Meantime, police in Trois-Rivieres on Friday found the body of an 80-year-old woman reported missing three days ago.

Denise Sauvageau Massicotte was found about 25 kilometres from her home, about halfway between Montreal and Quebec City.

Her family, who reported her missing on Tuesday, worried she was showing the first signs of Alzheimer’s.

The two deaths come nearly a year after the mother of former Bloc Quebecois leader Gilles Duceppe died from hypothermia after being trapped outside her residence.

Helene Rowley Hotte was found dead outside a luxury residence in Montreal in January.

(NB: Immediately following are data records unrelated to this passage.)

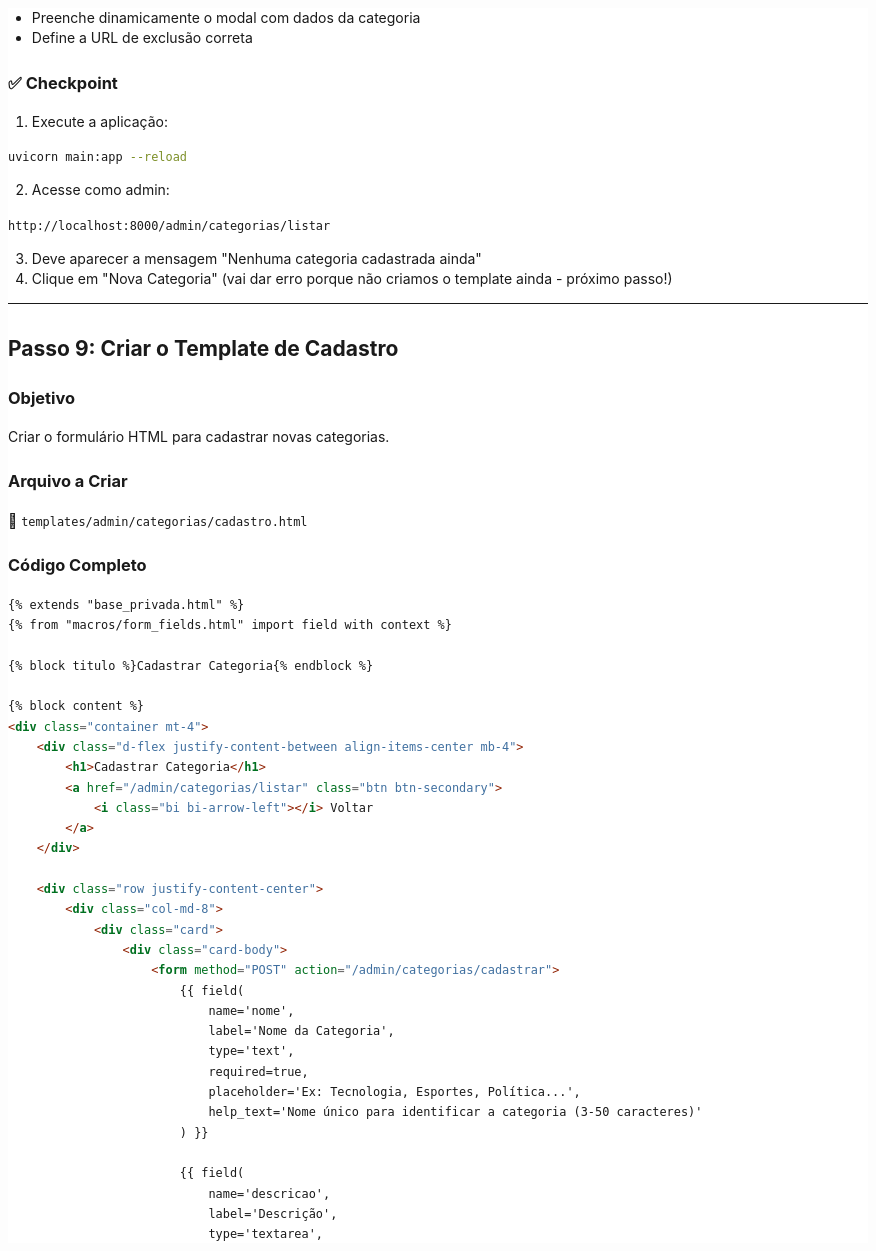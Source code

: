 - Preenche dinamicamente o modal com dados da categoria
- Define a URL de exclusão correta

### ✅ Checkpoint

1. Execute a aplicação:

```bash
uvicorn main:app --reload
```

2. Acesse como admin:

```
http://localhost:8000/admin/categorias/listar
```

3. Deve aparecer a mensagem "Nenhuma categoria cadastrada ainda"
4. Clique em "Nova Categoria" (vai dar erro porque não criamos o template ainda - próximo passo!)

---

## Passo 9: Criar o Template de Cadastro

### Objetivo

Criar o formulário HTML para cadastrar novas categorias.

### Arquivo a Criar

📁 `templates/admin/categorias/cadastro.html`

### Código Completo

```html
{% extends "base_privada.html" %}
{% from "macros/form_fields.html" import field with context %}

{% block titulo %}Cadastrar Categoria{% endblock %}

{% block content %}
<div class="container mt-4">
    <div class="d-flex justify-content-between align-items-center mb-4">
        <h1>Cadastrar Categoria</h1>
        <a href="/admin/categorias/listar" class="btn btn-secondary">
            <i class="bi bi-arrow-left"></i> Voltar
        </a>
    </div>

    <div class="row justify-content-center">
        <div class="col-md-8">
            <div class="card">
                <div class="card-body">
                    <form method="POST" action="/admin/categorias/cadastrar">
                        {{ field(
                            name='nome',
                            label='Nome da Categoria',
                            type='text',
                            required=true,
                            placeholder='Ex: Tecnologia, Esportes, Política...',
                            help_text='Nome único para identificar a categoria (3-50 caracteres)'
                        ) }}

                        {{ field(
                            name='descricao',
                            label='Descrição',
                            type='textarea',
```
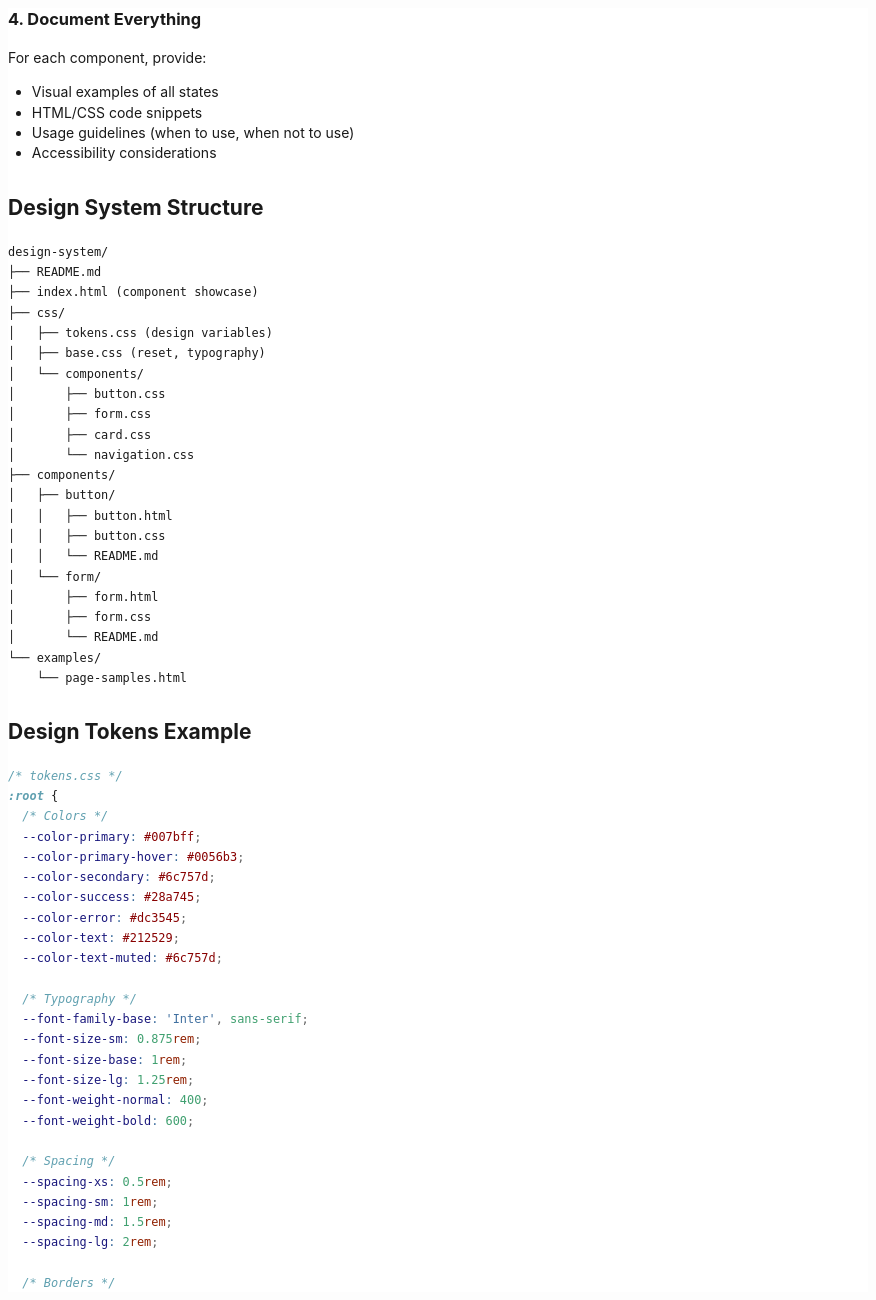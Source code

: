 ### 4. Document Everything
For each component, provide:
- Visual examples of all states
- HTML/CSS code snippets
- Usage guidelines (when to use, when not to use)
- Accessibility considerations

## Design System Structure

```
design-system/
├── README.md
├── index.html (component showcase)
├── css/
│   ├── tokens.css (design variables)
│   ├── base.css (reset, typography)
│   └── components/
│       ├── button.css
│       ├── form.css
│       ├── card.css
│       └── navigation.css
├── components/
│   ├── button/
│   │   ├── button.html
│   │   ├── button.css
│   │   └── README.md
│   └── form/
│       ├── form.html
│       ├── form.css
│       └── README.md
└── examples/
    └── page-samples.html
```

## Design Tokens Example

```css
/* tokens.css */
:root {
  /* Colors */
  --color-primary: #007bff;
  --color-primary-hover: #0056b3;
  --color-secondary: #6c757d;
  --color-success: #28a745;
  --color-error: #dc3545;
  --color-text: #212529;
  --color-text-muted: #6c757d;
  
  /* Typography */
  --font-family-base: 'Inter', sans-serif;
  --font-size-sm: 0.875rem;
  --font-size-base: 1rem;
  --font-size-lg: 1.25rem;
  --font-weight-normal: 400;
  --font-weight-bold: 600;
  
  /* Spacing */
  --spacing-xs: 0.5rem;
  --spacing-sm: 1rem;
  --spacing-md: 1.5rem;
  --spacing-lg: 2rem;
  
  /* Borders */
```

In a report last June, Quebec’s coroner confirmed she died of hypothermia after several hours trapped outside — much of it caught on video.

After the coroner’s report, the Quebec government promised to bring in measures to ensure such a tragedy doesn’t happen again.

In St-Jean-sur-Richelieu, police are expected to question staff at Pronovost’s residence and take a look at security camera footage to determine how long he was outside before his disappearance was noted.

Investigators say he was still alive, though unconscious, when he was found by police.

“A preliminary examination of the victim by the coroner suggests he possibly died of hypothermia,” said Const. Isabelle Poirier, a police spokeswoman. “Other examinations must be done to confirm the exact cause of death.”

A Quebec provincial police investigator and crime-scene technician are also assisting.

In Trois-Rivieres, police spokesperson Luc Mongrain said Massicotte’s vehicle was found Friday morning in St-Etienne-des-Gres, and officers found her using a canine unit and all-terrain vehicles near a private road in the rural area.